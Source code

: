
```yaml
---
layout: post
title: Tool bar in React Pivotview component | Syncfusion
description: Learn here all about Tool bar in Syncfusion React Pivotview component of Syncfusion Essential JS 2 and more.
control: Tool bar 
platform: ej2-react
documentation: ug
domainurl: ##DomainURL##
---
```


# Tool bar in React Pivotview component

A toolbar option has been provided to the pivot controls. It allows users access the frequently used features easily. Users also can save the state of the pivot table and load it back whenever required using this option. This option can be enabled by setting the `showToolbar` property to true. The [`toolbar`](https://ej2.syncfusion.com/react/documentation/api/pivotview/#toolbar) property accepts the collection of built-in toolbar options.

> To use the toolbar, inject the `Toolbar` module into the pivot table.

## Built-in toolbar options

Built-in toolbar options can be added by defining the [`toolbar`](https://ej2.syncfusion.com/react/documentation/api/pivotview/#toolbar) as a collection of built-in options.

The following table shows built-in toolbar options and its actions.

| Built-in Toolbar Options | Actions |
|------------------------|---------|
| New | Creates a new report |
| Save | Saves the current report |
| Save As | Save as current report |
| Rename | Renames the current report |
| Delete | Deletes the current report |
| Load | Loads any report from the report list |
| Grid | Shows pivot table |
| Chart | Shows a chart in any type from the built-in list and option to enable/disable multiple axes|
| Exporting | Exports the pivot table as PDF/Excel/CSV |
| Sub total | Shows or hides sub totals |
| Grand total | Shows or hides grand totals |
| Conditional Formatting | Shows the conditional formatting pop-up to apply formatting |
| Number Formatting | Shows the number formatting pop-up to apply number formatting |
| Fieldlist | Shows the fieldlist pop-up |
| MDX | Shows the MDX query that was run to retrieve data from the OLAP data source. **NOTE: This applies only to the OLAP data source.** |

______

### Aim of the exercise
Each line of the data must be returned exactly.

### Result
Source code

:
```yaml
---
layout: post
title: Tool bar in React Pivotview component | Syncfusion
description: Learn here all about Tool bar in Syncfusion React Pivotview component of Syncfusion Essential JS 2 and more.
control: Tool bar 
platform: ej2-react
documentation: ug
domainurl: ##DomainURL##
---
```


# Tool bar in React Pivotview component

A toolbar option has been provided to the pivot controls. It allows users access the frequently used features easily. Users also can save the state of the pivot table and load it back whenever required using this option. This option can be enabled by setting the `showToolbar` property to true. The [`toolbar`](https://ej2.syncfusion.com/react/documentation/api/pivotview/#toolbar) property accepts the collection of built-in toolbar options.

> To use the toolbar, inject the `Toolbar` module into the pivot table.

## Built-in toolbar options

Built-in toolbar options can be added by defining the [`toolbar`](https://ej2.syncfusion.com/react/documentation/api/pivotview/#toolbar) as a collection of built-in options.

The following table shows built-in toolbar options and its actions.

| Built-in Toolbar Options | Actions |
|------------------------|---------|
| New | Creates a new report |
| Save | Saves the current report |
| Save As | Save as current report |
| Rename | Renames the current report |
| Delete | Deletes the current report |
| Load | Loads any report from the report list |
| Grid | Shows pivot table |
| Chart | Shows a chart in any type from the built-in list and option to enable/disable multiple axes|
| Exporting | Exports the pivot table as PDF/Excel/CSV |
| Sub total | Shows or hides sub totals |
| Grand total | Shows or hides grand totals |
| Conditional Formatting | Shows the conditional formatting pop-up to apply formatting |
| Number Formatting | Shows the number formatting pop-up to apply number formatting |
| Fieldlist | Shows the fieldlist pop-up |
| MDX | Shows the MDX query that was run to retrieve data from the OLAP data source. **NOTE: This applies only to the OLAP data source.** |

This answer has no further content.